Ergänzung gemeinschaftliches Testament durch späteres gemeinschaftliches Testament – Bayerisches Oberstes Landesgericht BReg 1 Z 47/85

November 29, 2020

Ergänzung gemeinschaftliches Testament durch späteres gemeinschaftliches Testament – Bayerisches Oberstes Landesgericht BReg 1 Z 47/85

Zusammenfassung RA und Notar Krau

Sachverhalt:

Ein Ehepaar hatte im Jahr 1952 ein gemeinschaftliches Testament errichtet, in dem sie sich gegenseitig zu Alleinerben einsetzten.

Im Jahr 1978 errichteten sie ein weiteres gemeinschaftliches Testament, in dem sie die beiden Söhne aus der ersten Ehe des Ehemannes zu Schlusserben einsetzten.

Nach dem Tod des Ehemannes errichtete die Ehefrau ein Einzeltestament, in dem sie ihren Neffen als Alleinerben einsetzte und die Schlusserbeneinsetzung widerrief.

Streitig war, ob die Ehefrau die Schlusserbeneinsetzung widerrufen durfte oder ob sie aufgrund der Wechselbezüglichkeit der Verfügungen in den beiden gemeinschaftlichen Testamenten daran gebunden war.

Entscheidung des Bayerischen Obersten Landesgerichts:

Ergänzung gemeinschaftliches Testament durch späteres gemeinschaftliches Testament – Bayerisches Oberstes Landesgericht BReg 1 Z 47/85

Das Bayerische Oberste Landesgericht wies die Beschwerden der Schlusserben zurück und bestätigte die Entscheidung des Landgerichts, dass die Ehefrau die Schlusserbeneinsetzung wirksam widerrufen konnte.

Begründung:

Das Gericht führte aus, dass die Ehefrau die Schlusserbeneinsetzung nur dann wirksam widerrufen konnte, wenn die Verfügung im gemeinschaftlichen Testament von 1978 nicht wechselbezüglich mit der gegenseitigen Erbeinsetzung im gemeinschaftlichen Testament von 1952 war.

Zentrale Argumente des Gerichts:

  • Keine Wechselbezüglichkeit: Wechselbezüglich sind Verfügungen in einem gemeinschaftlichen Testament nur dann, wenn anzunehmen ist, dass die Verfügung des einen Ehegatten nicht ohne die Verfügung des anderen getroffen worden wäre.

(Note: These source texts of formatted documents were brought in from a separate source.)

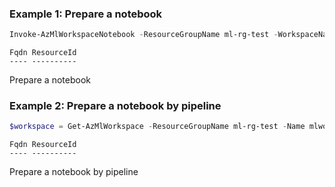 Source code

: ### Example 1: Prepare a notebook
```powershell
Invoke-AzMlWorkspaceNotebook -ResourceGroupName ml-rg-test -WorkspaceName mlworkspace-cli01
```

```output
Fqdn ResourceId
---- ----------
```

Prepare a notebook

### Example 2: Prepare a notebook by pipeline
```powershell
$workspace = Get-AzMlWorkspace -ResourceGroupName ml-rg-test -Name mlworkspace-cli01 | Invoke-AzMlWorkspaceNotebook
```

```output
Fqdn ResourceId
---- ----------
```

Prepare a notebook by pipeline

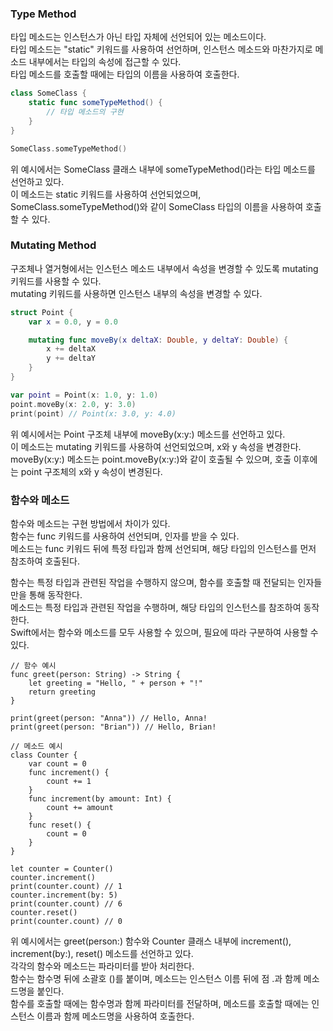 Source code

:### Type Method

타입 메소드는 인스턴스가 아닌 타입 자체에 선언되어 있는 메소드이다.<br>
타입 메소드는 "static" 키워드를 사용하여 선언하며, 인스턴스 메소드와 마찬가지로 메소드 내부에서는 타입의 속성에 접근할 수 있다.<br>
타입 메소드를 호출할 때에는 타입의 이름을 사용하여 호출한다.<br>

```swift
class SomeClass {
    static func someTypeMethod() {
        // 타입 메소드의 구현
    }
}

SomeClass.someTypeMethod()

```

위 예시에서는 SomeClass 클래스 내부에 someTypeMethod()라는 타입 메소드를 선언하고 있다.<br>
이 메소드는 static 키워드를 사용하여 선언되었으며, SomeClass.someTypeMethod()와 같이 SomeClass 타입의 이름을 사용하여 호출할 수 있다.<br>

### Mutating Method

구조체나 열거형에서는 인스턴스 메소드 내부에서 속성을 변경할 수 있도록 mutating 키워드를 사용할 수 있다.<br>
mutating 키워드를 사용하면 인스턴스 내부의 속성을 변경할 수 있다.

```swift
struct Point {
    var x = 0.0, y = 0.0

    mutating func moveBy(x deltaX: Double, y deltaY: Double) {
        x += deltaX
        y += deltaY
    }
}

var point = Point(x: 1.0, y: 1.0)
point.moveBy(x: 2.0, y: 3.0)
print(point) // Point(x: 3.0, y: 4.0)

```

위 예시에서는 Point 구조체 내부에 moveBy(x:y:) 메소드를 선언하고 있다.<br>
이 메소드는 mutating 키워드를 사용하여 선언되었으며, x와 y 속성을 변경한다.<br>
moveBy(x:y:) 메소드는 point.moveBy(x:y:)와 같이 호출될 수 있으며, 호출 이후에는 point 구조체의 x와 y 속성이 변경된다.


### 함수와 메소드

함수와 메소드는 구현 방법에서 차이가 있다.<br>
함수는 func 키워드를 사용하여 선언되며, 인자를 받을 수 있다.<br>
메소드는 func 키워드 뒤에 특정 타입과 함께 선언되며, 해당 타입의 인스턴스를 먼저 참조하여 호출된다.<br>

함수는 특정 타입과 관련된 작업을 수행하지 않으며, 함수를 호출할 때 전달되는 인자들만을 통해 동작한다.<br>
메소드는 특정 타입과 관련된 작업을 수행하며, 해당 타입의 인스턴스를 참조하여 동작한다.<br>
Swift에서는 함수와 메소드를 모두 사용할 수 있으며, 필요에 따라 구분하여 사용할 수 있다.

```
// 함수 예시
func greet(person: String) -> String {
    let greeting = "Hello, " + person + "!"
    return greeting
}

print(greet(person: "Anna")) // Hello, Anna!
print(greet(person: "Brian")) // Hello, Brian!

// 메소드 예시
class Counter {
    var count = 0
    func increment() {
        count += 1
    }
    func increment(by amount: Int) {
        count += amount
    }
    func reset() {
        count = 0
    }
}

let counter = Counter()
counter.increment()
print(counter.count) // 1
counter.increment(by: 5)
print(counter.count) // 6
counter.reset()
print(counter.count) // 0

```

위 예시에서는 greet(person:) 함수와 Counter 클래스 내부에 increment(), increment(by:), reset() 메소드를 선언하고 있다.<br>
각각의 함수와 메소드는 파라미터를 받아 처리한다.<br>
함수는 함수명 뒤에 소괄호 ()를 붙이며, 메소드는 인스턴스 이름 뒤에 점 .과 함께 메소드명을 붙인다.<br>
함수를 호출할 때에는 함수명과 함께 파라미터를 전달하며, 메소드를 호출할 때에는 인스턴스 이름과 함께 메소드명을 사용하여 호출한다.
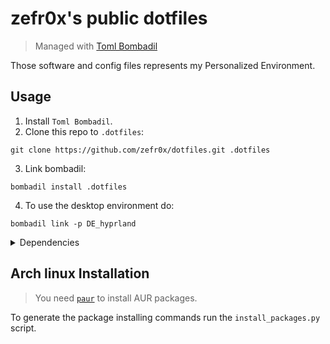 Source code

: # zefr0x's public dotfiles

> Managed with [Toml Bombadil](https://oknozor.github.io/toml-bombadil/)

Those software and config files represents my Personalized Environment.

## Usage

1. Install `Toml Bombadil`.
2. Clone this repo to `.dotfiles`:

```
git clone https://github.com/zefr0x/dotfiles.git .dotfiles
```

3. Link bombadil:

```
bombadil install .dotfiles
```

4. To use the desktop environment do:

```
bombadil link -p DE_hyprland
```

<details>
<summary>Dependencies</summary>

### GUI Applications

- [Alacritty](https://alacritty.org/)
- [SQliteBrowser](https://sqlitebrowser.org/)
- [D Spy](https://apps.gnome.org/app/org.gnome.dspy/)
- [ghostwriter](https://ghostwriter.kde.org/)
- [mpv](https://mpv.io/)
  - [mpv-mpris](https://github.com/hoyon/mpv-mpris)
- [swayimg](https://github.com/artemsen/swayimg)
- [Easy Effects](https://github.com/wwmm/easyeffects)
- [Qalculate! Qt](https://qalculate.github.io/)
- [zathura](https://pwmt.org/projects/zathura/)
  - [zathura-pdf-mupdf](https://pwmt.org/projects/zathura-pdf-mupdf/)
- [Thunar](https://docs.xfce.org/xfce/thunar/start)
  - [gvfs](https://wiki.gnome.org/Projects/gvfs)
  - [thunar-archive-plugin](https://docs.xfce.org/xfce/thunar/archive)
  - [thunar-media-tags-plugin](https://docs.xfce.org/xfce/thunar/media-tags)
  - [tumbler](https://docs.xfce.org/xfce/tumbler/start)
    - [ffmpegthumbnailer](https://github.com/dirkvdb/ffmpegthumbnailer)
    - [poppler-glib](https://poppler.freedesktop.org/)
    - [libgsf](https://www.digital-scurf.org/software/libgfshare)
- [SlimBookBattery](https://github.com/slimbook/slimbookbattery)
- [System Config Printer](https://github.com/OpenPrinting/system-config-printer)
- [Dialect](https://apps.gnome.org/app/app.drey.Dialect/)

### Desktop Environment

- [rofi](https://github.com/lbonn/rofi)
  - [rofi-calc](https://github.com/svenstaro/rofi-calc)
  - [rofi-emoji](https://github.com/Mange/rofi-emoji)
  - [foxmarks](https://github.com/zefr0x/foxmarks)
- [network-manager-applet](https://gitlab.gnome.org/GNOME/network-manager-applet)
- [gnome-keyring](https://wiki.gnome.org/Projects/GnomeKeyring)
- [PolKit Gnome](https://gitlab.gnome.org/Archive/policykit-gnome)
- [greetd](https://git.sr.ht/~kennylevinsen/greetd)
  - [tuigreet](https://github.com/apognu/tuigreet)
- [brightnessctl](https://github.com/Hummer12007/brightnessctl)
- [dex](https://github.com/jceb/dex)

#### Hyprland (Wayland)

- [Hyprland](https://github.com/hyprwm/Hyprland)
  - [xdg-desktop-portal-hyprland](https://github.com/hyprwm/xdg-desktop-portal-hyprland)
  - [xdg-desktop-portal-gtk](https://github.com/flatpak/xdg-desktop-portal-gtk)
  - [Waybar](https://github.com/Alexays/Waybar)
    - [lsof](https://github.com/lsof-org/lsof)
    - [jq](https://github.com/jqlang/jq)
  - [Hyprland Per Window Layout](https://github.com/coffebar/hyprland-per-window-layout)
  - [swayidle](https://github.com/swaywm/swayidle)
  - [swaylock](https://github.com/swaywm/swaylock)
- [swappy](https://github.com/jtheoof/swappy)
  - [wayshot](https://github.com/waycrate/wayshot)
  - [slurp](https://github.com/emersion/slurp)
- [SwayNotificationCenter](https://github.com/ErikReider/SwayNotificationCenter)
  - [ianny](https://github.com/zefr0x/ianny)

You need to enable `greetd`

```
sudo systemctl enable greetd.service
```

You need to config `greetd` by editing `/etc/greetd/config.toml` to be

```
[terminal]
vt = 1

[default_session]
command = "tuigreet --remember --remember-user-session --user-menu --time --cmd Hyprland"
user = "greeter"
```

To integrate gnome-keyring add those lines to `/etc/pam.d/greetd` and `/etc/pam.d/login`

```
auth       optional     pam_gnome_keyring.so
session    optional     pam_gnome_keyring.so auto_start
```

and add this line to `/etc/pam.d/passwd`

```
password	optional	pam_gnome_keyring.so
```

### Fonts

- [Noto Fonts](https://fonts.google.com/noto)
- [JetBrainsMono Nerd](https://www.nerdfonts.com/)
- [Nerd Fonts Ubuntu](https://github.com/ryanoasis/nerd-fonts)
- [ttf-dejavu-ib](http://dejavu-fonts.org/wiki/Main_Page)
- [Cantarell](https://cantarell.gnome.org/)

### Themes

#### Icons

- [Papirus Icon Theme](https://github.com/PapirusDevelopmentTeam/papirus-icon-theme)
- [Adwaita Icon Theme](https://gitlab.gnome.org/GNOME/adwaita-icon-theme)

#### UI

- [qt5ct](https://sourceforge.net/projects/qt5ct/)
- [qt6ct](https://github.com/trialuser02/qt6ct)
- [kvantum](https://github.com/tsujan/Kvantum)
- [libadwaita](https://gnome.pages.gitlab.gnome.org/libadwaita/)

Set the Qt5 theme by adding this line: `QT_QPA_PLATFORMTHEME=qt5ct` to your `/etc/environment` file.

Prefer dark theme for GTK-4:

```shell
gsettings set org.gnome.desktop.interface color-scheme prefer-dark
```

### CLI/TUI Applications/Tools

- [git](https://git-scm.com/)
  - [delta](https://github.com/dandavison/delta)
- [just](https://github.com/casey/just)
- [python-livereload](https://github.com/lepture/python-livereload)
- [libqalculate](https://qalculate.github.io/)
- [pastel](https://github.com/sharkdp/pastel)

### CLI Utilities

- [Open Doas](https://github.com/Duncaen/OpenDoas)
- [bat](https://github.com/sharkdp/bat)
- [fd](https://github.com/sharkdp/fd)
- [zoxide](https://github.com/ajeetdsouza/zoxide)
- [eza](https://github.com/eza-community/eza)
- [ripgrep](https://github.com/BurntSushi/ripgrep)
- [dysk](https://github.com/Canop/dysk)
- [hexyl](https://github.com/sharkdp/hexyl)
- [handlr](https://github.com/chmln/handlr)
- [trash-cli](https://github.com/andreafrancia/trash-cli)
- [ripdrag](https://github.com/nik012003/ripdrag)
- [broot](https://github.com/Canop/broot)
- [hyperfine](https://github.com/sharkdp/hyperfine)
- [tokei](https://github.com/XAMPPRocky/tokei)
- [jless](https://github.com/PaulJuliusMartinez/jless)
- [skim](https://github.com/lotabout/skim)
- [wl-clipboard](https://github.com/bugaevc/wl-clipboard)
- [onefetch](https://github.com/o2sh/onefetch)
- [nvtop](https://github.com/Syllo/nvtop)
- [htop](https://htop.dev/)

Since the `br` shell function is custom, after restarting the shell, run that:

```
br --set-install-state refused
```

### Shell

- [fish](https://fishshell.com/)
  - [Tide](https://github.com/IlanCosman/tide)
  - [bass](https://github.com/edc/bass)
  - [virtualfish](https://github.com/justinmayer/virtualfish)
- [dash](https://en.wikipedia.org/wiki/Debian_Almquist_shell)

### NeoVim <sup>`Text Editor`</sup>

- [neovim](https://neovim.io/)

### Language Servers

- [Python LSP Server](https://github.com/python-lsp/python-lsp-server) <sup>`Python`</sup>
  - [python-lsp-black](https://github.com/python-lsp/python-lsp-black)
- [TexLab](https://github.com/latex-lsp/texlab) <sup>`LaTex`</sup>
- [VSCode CSS LanguageServer](https://github.com/microsoft/vscode/tree/main/extensions/css-language-features/server) <sup>`CSS`</sup>
- [VSCode HTML LanguageServer](https://github.com/microsoft/vscode/tree/main/extensions/html-language-features/server) <sup>`HTML`</sup>
- [emmet-ls](https://github.com/aca/emmet-ls) <sup>`HTML5/CSS3 snippets`</sup>
- [lua-language-server](https://github.com/sumneko/lua-language-server) <sup>`Lua`</sup>
- [VSCode jSON LanguageServer](https://github.com/microsoft/vscode/tree/main/extensions/json-language-features/server) <sup>`JSON`</sup>
- [YAML Language Server](https://github.com/redhat-developer/yaml-language-server) <sup>`YAML`</sup>
- [Eclipse JDT Language Server](https://github.com/eclipse/eclipse.jdt.ls)

### Linters

- [Flawfinder](https://dwheeler.com/flawfinder/) <sup>`C/C++`</sup>
- [mypy](http://www.mypy-lang.org/) <sup>`Python`</sup>
- [flake8](https://flake8.pycqa.org/) <sup>`Python`</sup>
  - [pep8-naming](https://github.com/PyCQA/pep8-naming)
  - [flake8-builtins](https://github.com/gforcada/flake8-builtins)
  - [flake8-comprehensions](https://github.com/adamchainz/flake8-comprehensions)
  - [flake8-bugbear](https://github.com/PyCQA/flake8-bugbear)
- [python-pydocstyle](http://www.pydocstyle.org/) <sup>`Python`</sup>
- [Bandit](https://github.com/PyCQA/bandit) <sup>`Python`</sup>
- [selene-linter](https://github.com/Kampfkarren/selene) <sup>`Lua`</sup>
- [Stylelint](https://stylelint.io/) <sup>`CSS`</sup>
- [Tidy](https://www.html-tidy.org/) <sup>`HTML`</sup>

### Formatters

- [Black](https://github.com/psf/black) <sup>`Python`</sup>
- [StyLua](https://github.com/JohnnyMorganz/StyLua) <sup>`Lua`</sup>

### Linkers

- [mold](https://github.com/rui314/mold)

### Programming Languages Tools/Compilers/Interpreters

#### Rust

- [rustup](https://github.com/rust-lang/rustup.rs)
  - [cargo-outdated](https://github.com/kbknapp/cargo-outdated)
  - [cargo-bloat](https://github.com/RazrFalcon/cargo-bloat)
  - [cargo-nextest](https://nexte.st/)
  - [cargo-asm](https://github.com/gnzlbg/cargo-asm)
  - [cargo-depgraph](https://github.com/jplatte/cargo-depgraph)
  - [cargo-supply-chain](https://github.com/rust-secure-code/cargo-supply-chain)
  - [cargo-deny](https://github.com/EmbarkStudios/cargo-deny)
  - [cargo-sort](https://github.com/DevinR528/cargo-sort)

After installing it you need to run:

```shell
rustup default stable

rustup component add rust-analyzer
```

> **Note** It includes most the tools used for the Rust language.

#### C/C++

- [base-devel](https://archlinux.org/groups/x86_64/base-devel/)
- [Clang](https://clang.llvm.org/)

#### Python

- [Python](https://www.python.org/)

#### JavaScript/TypeScript

- [Deno](https://deno.land/)

> **Note** It includes most the tools needed for JS/TS.

#### LaTex

- [texlive](https://archlinux.org/groups/x86_64/texlive/)
- [texlive-langother](https://archlinux.org/packages/extra/any/texlive-langother/)

#### Melody

- [melody](https://github.com/yoav-lavi/melody)

### Java

- [OpenJDK](https://openjdk.org/)
- [OpenJDK-17](https://openjdk.org/)
- [Gradle](https://gradle.org/)

</details>

## Arch linux Installation

> You need [`paur`](https://github.com/Morganamilo/paru#installation) to install AUR packages.

To generate the package installing commands run the `install_packages.py` script.

<!-- TODO: Create screenshots section. -->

Im vorliegenden Fall war die Erbeinsetzung der Ehefrau durch den Ehemann im Testament von 1952 nicht davon abhängig, dass die Ehefrau die Stiefsöhne des Ehemannes als Schlusserben einsetzte.
  • Keine Einheit der Testamente: Die beiden gemeinschaftlichen Testamente waren nicht als Einheit anzusehen. Das Testament von 1978 enthielt keine Bezugnahme auf das Testament von 1952 und regelte lediglich die Schlusserbfolge. Es gab keine Anhaltspunkte dafür, dass die Ehegatten die gegenseitige Erbeinsetzung mit der Schlusserbeneinsetzung verknüpfen wollten.
  • Auslegung: Die Auslegung des Testaments ergab, dass die Ehegatten die gegenseitige Erbeinsetzung nicht mit der Einsetzung der Schlusserben wechselbezüglich verknüpfen wollten.
  • Lebenserfahrung: Es widersprach nicht der Lebenserfahrung, dass der Ehemann seiner Frau das Recht belassen wollte, die Schlusserbeneinsetzung nach seinem Ableben zu ändern.
  • Zeitlicher Abstand: Der lange Zeitraum zwischen den beiden gemeinschaftlichen Testamenten sprach eher gegen einen Ergänzungswillen der Ehegatten.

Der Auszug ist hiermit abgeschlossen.